• **REQUIRED WORK**
Please copy each line of the records below that includes the word "docs".

Collected data:
____

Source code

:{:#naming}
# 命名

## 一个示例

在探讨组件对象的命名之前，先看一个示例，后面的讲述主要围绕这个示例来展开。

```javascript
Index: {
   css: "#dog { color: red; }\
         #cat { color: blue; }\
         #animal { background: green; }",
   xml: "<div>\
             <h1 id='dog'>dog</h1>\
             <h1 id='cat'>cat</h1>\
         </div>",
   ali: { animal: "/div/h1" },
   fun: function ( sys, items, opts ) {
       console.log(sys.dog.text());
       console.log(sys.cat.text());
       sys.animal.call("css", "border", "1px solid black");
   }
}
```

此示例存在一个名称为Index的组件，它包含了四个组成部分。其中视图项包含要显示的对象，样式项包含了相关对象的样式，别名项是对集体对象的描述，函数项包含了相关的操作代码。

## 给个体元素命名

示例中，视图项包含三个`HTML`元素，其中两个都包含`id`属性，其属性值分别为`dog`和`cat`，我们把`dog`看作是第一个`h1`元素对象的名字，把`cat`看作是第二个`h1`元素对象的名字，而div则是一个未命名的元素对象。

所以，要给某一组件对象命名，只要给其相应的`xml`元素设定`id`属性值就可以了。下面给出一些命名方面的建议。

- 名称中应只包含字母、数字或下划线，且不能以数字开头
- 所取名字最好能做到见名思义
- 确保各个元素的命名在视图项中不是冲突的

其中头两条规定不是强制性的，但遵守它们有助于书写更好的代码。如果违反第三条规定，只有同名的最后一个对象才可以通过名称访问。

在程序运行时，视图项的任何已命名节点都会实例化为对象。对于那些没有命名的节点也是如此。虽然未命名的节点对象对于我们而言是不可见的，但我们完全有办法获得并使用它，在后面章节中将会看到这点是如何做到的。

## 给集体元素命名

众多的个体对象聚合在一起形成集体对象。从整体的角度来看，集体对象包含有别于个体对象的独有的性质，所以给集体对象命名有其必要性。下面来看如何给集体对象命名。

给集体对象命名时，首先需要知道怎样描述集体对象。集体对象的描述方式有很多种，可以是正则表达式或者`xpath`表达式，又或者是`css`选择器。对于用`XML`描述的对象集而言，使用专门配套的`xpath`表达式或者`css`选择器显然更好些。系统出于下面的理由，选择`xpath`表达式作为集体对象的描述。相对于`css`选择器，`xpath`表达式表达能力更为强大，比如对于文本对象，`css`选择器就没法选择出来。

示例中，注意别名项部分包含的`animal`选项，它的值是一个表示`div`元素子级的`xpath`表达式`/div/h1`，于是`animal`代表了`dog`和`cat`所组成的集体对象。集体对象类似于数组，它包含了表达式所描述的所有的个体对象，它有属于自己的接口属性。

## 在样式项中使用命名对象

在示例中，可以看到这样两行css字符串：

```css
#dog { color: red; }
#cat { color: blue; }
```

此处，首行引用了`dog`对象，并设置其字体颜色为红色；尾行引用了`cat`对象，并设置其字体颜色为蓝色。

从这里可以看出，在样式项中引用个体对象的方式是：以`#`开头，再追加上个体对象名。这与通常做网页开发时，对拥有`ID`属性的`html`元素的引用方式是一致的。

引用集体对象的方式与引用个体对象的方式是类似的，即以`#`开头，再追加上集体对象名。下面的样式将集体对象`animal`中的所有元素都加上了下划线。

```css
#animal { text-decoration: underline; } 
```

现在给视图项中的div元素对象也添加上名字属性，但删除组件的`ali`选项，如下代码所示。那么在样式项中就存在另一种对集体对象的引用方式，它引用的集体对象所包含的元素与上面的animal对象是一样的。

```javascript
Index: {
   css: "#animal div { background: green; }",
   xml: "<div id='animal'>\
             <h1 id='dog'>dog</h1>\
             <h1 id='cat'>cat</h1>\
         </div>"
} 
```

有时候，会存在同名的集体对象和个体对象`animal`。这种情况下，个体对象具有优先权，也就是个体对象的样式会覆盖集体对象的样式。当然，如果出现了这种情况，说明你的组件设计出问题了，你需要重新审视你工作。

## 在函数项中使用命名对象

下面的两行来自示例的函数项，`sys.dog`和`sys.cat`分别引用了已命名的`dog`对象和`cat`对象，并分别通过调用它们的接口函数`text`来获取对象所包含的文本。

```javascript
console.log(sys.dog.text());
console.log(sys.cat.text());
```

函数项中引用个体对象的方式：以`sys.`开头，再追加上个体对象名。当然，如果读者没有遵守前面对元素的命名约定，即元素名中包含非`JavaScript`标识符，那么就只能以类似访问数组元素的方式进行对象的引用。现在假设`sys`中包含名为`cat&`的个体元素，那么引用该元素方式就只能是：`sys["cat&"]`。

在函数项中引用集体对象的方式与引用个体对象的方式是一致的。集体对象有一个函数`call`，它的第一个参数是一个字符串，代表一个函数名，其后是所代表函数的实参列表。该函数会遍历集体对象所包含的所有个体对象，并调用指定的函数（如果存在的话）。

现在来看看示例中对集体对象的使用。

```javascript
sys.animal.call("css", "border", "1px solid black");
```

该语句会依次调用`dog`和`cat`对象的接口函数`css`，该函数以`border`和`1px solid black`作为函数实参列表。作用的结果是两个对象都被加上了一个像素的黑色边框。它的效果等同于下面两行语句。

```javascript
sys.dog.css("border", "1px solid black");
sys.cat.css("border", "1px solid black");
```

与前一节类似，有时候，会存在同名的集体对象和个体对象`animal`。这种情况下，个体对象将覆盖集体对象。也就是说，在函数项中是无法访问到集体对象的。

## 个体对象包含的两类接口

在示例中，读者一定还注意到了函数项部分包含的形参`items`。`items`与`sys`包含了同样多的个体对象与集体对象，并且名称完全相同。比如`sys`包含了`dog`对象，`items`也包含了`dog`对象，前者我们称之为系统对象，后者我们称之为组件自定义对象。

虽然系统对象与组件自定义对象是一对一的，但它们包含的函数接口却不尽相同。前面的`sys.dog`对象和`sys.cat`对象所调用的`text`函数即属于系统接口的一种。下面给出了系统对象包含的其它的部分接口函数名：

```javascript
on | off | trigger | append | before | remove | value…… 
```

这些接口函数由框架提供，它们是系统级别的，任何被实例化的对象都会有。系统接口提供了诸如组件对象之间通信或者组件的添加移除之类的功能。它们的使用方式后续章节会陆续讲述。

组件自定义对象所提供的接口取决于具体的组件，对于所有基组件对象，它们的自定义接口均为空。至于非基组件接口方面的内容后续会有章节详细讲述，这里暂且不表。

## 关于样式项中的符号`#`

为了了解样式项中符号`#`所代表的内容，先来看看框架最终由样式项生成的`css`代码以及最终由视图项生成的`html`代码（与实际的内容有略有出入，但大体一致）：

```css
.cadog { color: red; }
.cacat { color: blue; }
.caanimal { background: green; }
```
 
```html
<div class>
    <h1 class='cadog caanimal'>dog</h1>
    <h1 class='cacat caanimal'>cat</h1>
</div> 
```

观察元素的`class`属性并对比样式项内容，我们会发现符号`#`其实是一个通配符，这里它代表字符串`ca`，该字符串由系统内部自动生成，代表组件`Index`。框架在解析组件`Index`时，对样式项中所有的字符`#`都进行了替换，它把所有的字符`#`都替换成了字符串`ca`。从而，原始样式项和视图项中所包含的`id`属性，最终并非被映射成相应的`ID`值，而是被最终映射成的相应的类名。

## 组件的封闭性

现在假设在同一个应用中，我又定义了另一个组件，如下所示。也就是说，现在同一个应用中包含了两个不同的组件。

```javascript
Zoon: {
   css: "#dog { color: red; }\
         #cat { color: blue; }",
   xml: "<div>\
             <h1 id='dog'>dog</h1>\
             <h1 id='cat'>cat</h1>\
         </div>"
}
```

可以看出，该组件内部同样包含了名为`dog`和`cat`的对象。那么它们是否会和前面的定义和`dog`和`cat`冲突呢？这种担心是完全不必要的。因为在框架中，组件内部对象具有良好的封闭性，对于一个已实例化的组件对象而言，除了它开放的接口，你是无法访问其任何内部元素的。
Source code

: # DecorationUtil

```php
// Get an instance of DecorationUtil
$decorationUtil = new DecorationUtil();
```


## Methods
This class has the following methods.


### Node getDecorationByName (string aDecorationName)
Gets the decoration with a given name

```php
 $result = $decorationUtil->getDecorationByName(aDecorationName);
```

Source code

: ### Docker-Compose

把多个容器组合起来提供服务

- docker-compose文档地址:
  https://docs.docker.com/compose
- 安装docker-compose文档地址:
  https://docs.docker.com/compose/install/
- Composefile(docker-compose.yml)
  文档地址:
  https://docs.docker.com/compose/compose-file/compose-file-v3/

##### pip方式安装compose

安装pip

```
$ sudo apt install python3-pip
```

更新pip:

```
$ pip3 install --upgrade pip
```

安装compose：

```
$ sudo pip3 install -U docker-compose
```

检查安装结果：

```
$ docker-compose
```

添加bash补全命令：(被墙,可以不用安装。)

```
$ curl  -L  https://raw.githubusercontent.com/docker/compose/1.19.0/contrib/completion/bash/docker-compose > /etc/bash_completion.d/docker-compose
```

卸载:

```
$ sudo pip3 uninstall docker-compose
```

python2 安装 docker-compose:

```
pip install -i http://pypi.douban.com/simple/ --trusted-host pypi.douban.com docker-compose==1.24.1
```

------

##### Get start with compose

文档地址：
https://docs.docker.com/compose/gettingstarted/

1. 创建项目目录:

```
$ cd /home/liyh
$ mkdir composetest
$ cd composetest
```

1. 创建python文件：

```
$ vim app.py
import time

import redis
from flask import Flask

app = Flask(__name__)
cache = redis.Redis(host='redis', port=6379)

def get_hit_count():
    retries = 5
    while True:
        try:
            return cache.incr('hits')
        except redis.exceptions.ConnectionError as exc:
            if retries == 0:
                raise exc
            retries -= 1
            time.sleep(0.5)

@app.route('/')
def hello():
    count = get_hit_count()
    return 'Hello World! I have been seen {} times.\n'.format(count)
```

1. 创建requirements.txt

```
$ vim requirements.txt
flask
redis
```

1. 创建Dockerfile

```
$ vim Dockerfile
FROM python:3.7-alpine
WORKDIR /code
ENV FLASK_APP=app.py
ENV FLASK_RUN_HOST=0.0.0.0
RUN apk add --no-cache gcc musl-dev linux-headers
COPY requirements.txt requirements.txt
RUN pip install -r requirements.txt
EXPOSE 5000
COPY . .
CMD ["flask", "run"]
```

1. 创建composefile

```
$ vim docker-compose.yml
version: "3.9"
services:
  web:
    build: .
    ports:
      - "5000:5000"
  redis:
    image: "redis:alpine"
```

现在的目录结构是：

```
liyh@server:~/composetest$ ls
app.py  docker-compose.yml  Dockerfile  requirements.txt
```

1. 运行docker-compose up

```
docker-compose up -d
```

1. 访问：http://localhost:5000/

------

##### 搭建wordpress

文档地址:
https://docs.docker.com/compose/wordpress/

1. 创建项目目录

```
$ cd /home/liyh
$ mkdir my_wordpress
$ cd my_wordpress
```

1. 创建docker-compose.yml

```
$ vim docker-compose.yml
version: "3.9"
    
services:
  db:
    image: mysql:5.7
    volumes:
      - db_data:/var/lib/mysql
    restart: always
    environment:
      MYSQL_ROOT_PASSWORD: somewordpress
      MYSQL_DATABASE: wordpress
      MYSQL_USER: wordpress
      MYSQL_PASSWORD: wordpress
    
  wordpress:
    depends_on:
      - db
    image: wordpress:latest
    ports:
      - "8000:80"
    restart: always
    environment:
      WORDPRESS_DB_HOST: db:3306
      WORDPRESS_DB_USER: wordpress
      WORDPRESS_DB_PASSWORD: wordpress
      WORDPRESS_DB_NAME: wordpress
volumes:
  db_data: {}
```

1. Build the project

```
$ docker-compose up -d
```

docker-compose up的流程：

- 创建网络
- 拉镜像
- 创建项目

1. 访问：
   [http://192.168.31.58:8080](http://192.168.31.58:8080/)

____

• **TASK SOLUTION**
  https://docs.docker.com/compose
  https://docs.docker.com/compose/install/
  https://docs.docker.com/compose/compose-file/compose-file-v3/
https://docs.docker.com/compose/gettingstarted/
https://docs.docker.com/compose/wordpress/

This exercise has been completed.